___ Source material ___
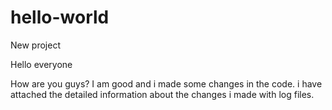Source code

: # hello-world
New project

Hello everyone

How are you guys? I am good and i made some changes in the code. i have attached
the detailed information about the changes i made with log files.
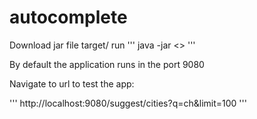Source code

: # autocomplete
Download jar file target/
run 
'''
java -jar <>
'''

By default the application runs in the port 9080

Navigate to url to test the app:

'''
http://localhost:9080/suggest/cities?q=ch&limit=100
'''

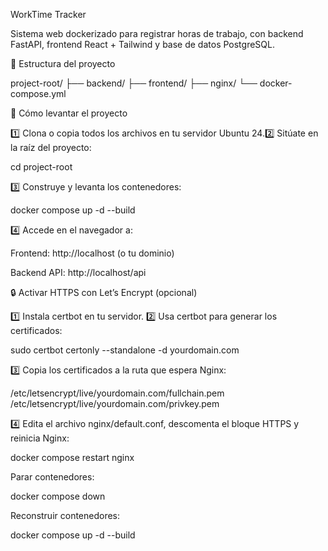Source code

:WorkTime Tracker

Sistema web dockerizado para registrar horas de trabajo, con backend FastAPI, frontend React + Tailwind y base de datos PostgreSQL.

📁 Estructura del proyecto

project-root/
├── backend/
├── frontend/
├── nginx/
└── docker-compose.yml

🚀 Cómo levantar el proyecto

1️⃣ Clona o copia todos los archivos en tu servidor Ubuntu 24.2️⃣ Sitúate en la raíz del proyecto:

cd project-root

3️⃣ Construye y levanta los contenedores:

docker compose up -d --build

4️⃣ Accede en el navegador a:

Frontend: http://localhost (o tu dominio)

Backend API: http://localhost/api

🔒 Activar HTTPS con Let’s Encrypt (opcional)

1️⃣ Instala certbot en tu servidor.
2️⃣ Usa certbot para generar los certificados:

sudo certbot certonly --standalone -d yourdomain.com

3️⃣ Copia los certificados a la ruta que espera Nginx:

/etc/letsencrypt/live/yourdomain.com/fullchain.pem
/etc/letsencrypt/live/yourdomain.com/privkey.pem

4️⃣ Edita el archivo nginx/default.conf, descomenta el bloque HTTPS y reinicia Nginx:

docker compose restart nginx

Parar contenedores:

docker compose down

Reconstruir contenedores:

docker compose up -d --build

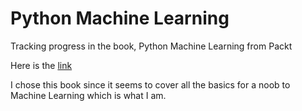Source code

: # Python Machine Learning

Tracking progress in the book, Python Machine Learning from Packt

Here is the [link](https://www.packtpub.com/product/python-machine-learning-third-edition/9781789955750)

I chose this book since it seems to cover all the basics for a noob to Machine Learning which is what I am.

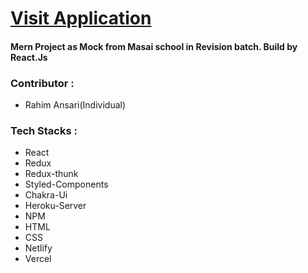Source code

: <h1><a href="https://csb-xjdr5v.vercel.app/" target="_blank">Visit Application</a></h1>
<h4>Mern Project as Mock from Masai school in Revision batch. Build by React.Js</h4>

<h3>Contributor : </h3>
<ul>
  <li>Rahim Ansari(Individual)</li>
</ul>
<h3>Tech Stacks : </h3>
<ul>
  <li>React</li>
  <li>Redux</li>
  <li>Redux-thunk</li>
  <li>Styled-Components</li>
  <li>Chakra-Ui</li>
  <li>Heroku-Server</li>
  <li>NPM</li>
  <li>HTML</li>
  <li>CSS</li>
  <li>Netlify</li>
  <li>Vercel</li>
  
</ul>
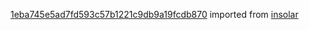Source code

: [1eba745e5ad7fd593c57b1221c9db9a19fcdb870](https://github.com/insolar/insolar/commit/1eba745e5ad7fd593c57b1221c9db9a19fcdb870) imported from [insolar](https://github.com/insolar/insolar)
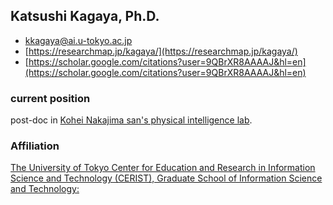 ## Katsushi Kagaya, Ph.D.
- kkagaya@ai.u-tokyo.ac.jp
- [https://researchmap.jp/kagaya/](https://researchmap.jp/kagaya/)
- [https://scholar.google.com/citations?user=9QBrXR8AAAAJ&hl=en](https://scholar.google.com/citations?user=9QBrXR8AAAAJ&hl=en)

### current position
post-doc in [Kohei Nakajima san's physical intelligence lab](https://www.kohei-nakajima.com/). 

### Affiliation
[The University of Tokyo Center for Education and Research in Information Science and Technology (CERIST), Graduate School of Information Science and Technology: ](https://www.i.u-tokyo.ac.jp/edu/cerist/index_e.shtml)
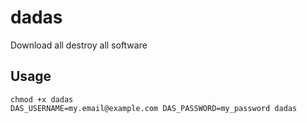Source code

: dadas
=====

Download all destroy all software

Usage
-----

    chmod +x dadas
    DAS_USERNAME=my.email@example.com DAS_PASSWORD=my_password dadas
___
___ Source material ___
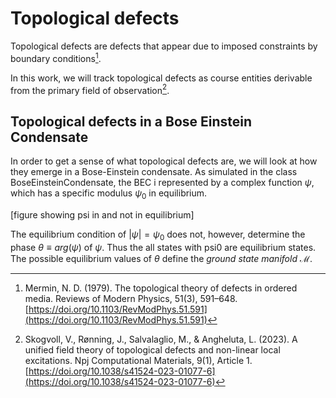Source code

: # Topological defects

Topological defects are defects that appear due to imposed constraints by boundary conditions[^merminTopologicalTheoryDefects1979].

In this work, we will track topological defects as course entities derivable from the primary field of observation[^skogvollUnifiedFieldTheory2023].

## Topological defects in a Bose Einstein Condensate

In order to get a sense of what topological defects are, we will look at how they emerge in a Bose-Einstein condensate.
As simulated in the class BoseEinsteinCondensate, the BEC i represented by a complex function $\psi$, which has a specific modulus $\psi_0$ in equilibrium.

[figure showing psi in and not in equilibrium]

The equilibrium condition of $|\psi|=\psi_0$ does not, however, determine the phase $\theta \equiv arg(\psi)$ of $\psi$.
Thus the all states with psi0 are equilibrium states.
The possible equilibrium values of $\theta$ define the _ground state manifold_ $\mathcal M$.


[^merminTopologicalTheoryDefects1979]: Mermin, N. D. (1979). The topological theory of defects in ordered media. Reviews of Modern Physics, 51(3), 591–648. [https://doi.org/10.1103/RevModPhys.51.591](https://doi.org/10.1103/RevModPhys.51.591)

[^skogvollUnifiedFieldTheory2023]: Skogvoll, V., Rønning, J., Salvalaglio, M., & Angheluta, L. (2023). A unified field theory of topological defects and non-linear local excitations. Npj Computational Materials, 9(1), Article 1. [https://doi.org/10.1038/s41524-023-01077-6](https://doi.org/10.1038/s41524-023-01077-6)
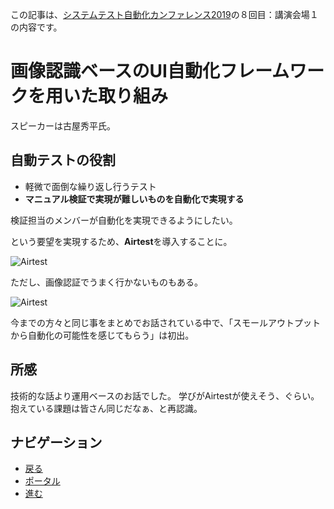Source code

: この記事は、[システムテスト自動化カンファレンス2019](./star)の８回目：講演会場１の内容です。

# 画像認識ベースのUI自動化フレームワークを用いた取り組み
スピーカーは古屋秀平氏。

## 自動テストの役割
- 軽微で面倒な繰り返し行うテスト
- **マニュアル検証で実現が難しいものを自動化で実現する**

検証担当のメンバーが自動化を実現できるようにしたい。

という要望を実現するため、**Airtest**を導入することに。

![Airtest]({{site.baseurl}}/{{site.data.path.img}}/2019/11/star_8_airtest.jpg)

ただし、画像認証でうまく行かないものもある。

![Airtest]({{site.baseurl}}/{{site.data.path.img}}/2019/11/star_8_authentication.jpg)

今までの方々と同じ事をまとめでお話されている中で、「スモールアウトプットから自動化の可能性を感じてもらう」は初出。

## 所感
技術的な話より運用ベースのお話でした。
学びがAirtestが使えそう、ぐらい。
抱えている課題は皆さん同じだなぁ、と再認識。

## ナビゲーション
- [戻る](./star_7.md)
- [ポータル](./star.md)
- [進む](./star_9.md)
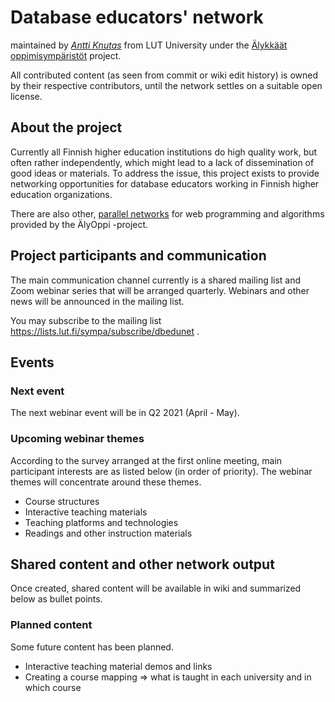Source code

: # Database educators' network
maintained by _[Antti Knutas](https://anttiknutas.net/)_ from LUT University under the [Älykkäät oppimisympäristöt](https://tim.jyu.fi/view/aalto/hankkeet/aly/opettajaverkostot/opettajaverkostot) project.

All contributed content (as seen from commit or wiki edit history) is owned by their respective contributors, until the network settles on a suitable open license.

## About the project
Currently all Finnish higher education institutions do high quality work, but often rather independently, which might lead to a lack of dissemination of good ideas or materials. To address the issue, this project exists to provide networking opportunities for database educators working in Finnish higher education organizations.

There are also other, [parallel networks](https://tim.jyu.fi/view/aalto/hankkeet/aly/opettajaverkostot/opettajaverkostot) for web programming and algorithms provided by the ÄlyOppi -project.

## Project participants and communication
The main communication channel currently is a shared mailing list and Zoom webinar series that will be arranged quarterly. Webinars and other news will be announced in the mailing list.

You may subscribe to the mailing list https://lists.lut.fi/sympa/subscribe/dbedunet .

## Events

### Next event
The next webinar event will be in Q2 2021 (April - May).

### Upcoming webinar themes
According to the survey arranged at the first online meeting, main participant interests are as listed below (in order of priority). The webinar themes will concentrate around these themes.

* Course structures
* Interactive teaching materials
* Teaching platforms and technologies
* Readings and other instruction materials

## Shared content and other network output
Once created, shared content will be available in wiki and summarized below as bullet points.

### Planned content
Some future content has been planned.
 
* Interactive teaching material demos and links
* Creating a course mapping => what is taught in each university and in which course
___
Task directions: Among the lines above, find the ones containing "target" and copy them.

Solution to the exercise:
Download jar file target/
: <h1><a href="https://csb-xjdr5v.vercel.app/" target="_blank">Visit Application</a></h1>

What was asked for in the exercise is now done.